● Action item
Return the data given below exactly as it appears.

Data items
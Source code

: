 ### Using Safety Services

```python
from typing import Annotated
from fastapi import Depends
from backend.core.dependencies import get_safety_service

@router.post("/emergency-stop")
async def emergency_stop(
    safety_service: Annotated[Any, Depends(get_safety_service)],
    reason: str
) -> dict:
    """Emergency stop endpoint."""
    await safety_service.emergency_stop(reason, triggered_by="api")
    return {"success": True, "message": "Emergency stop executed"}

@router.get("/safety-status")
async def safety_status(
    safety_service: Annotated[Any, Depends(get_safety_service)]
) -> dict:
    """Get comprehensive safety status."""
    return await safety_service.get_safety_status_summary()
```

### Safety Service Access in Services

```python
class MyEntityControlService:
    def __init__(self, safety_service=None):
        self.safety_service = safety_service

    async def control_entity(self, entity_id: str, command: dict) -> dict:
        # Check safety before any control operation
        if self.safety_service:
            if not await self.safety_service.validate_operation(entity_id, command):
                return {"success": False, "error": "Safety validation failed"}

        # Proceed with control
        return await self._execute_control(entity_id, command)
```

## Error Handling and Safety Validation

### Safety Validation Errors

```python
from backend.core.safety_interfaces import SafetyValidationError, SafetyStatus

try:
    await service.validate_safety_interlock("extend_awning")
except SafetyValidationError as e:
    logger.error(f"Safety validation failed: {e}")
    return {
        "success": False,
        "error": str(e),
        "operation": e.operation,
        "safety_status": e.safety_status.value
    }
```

● Answer space
Source code

: ### Using Safety Services

```python
from typing import Annotated
from fastapi import Depends
from backend.core.dependencies import get_safety_service

@router.post("/emergency-stop")
async def emergency_stop(
    safety_service: Annotated[Any, Depends(get_safety_service)],
    reason: str
) -> dict:
    """Emergency stop endpoint."""
    await safety_service.emergency_stop(reason, triggered_by="api")
    return {"success": True, "message": "Emergency stop executed"}

@router.get("/safety-status")
async def safety_status(
    safety_service: Annotated[Any, Depends(get_safety_service)]
) -> dict:
    """Get comprehensive safety status."""
    return await safety_service.get_safety_status_summary()
```

### Safety Service Access in Services

```python
class MyEntityControlService:
    def __init__(self, safety_service=None):
        self.safety_service = safety_service

    async def control_entity(self, entity_id: str, command: dict) -> dict:
        # Check safety before any control operation
        if self.safety_service:
            if not await self.safety_service.validate_operation(entity_id, command):
                return {"success": False, "error": "Safety validation failed"}

        # Proceed with control
        return await self._execute_control(entity_id, command)
```

## Error Handling and Safety Validation

### Safety Validation Errors

```python
from backend.core.safety_interfaces import SafetyValidationError, SafetyStatus

try:
    await service.validate_safety_interlock("extend_awning")
except SafetyValidationError as e:
    logger.error(f"Safety validation failed: {e}")
    return {
        "success": False,
        "error": str(e),
        "operation": e.operation,
        "safety_status": e.safety_status.value
    }
```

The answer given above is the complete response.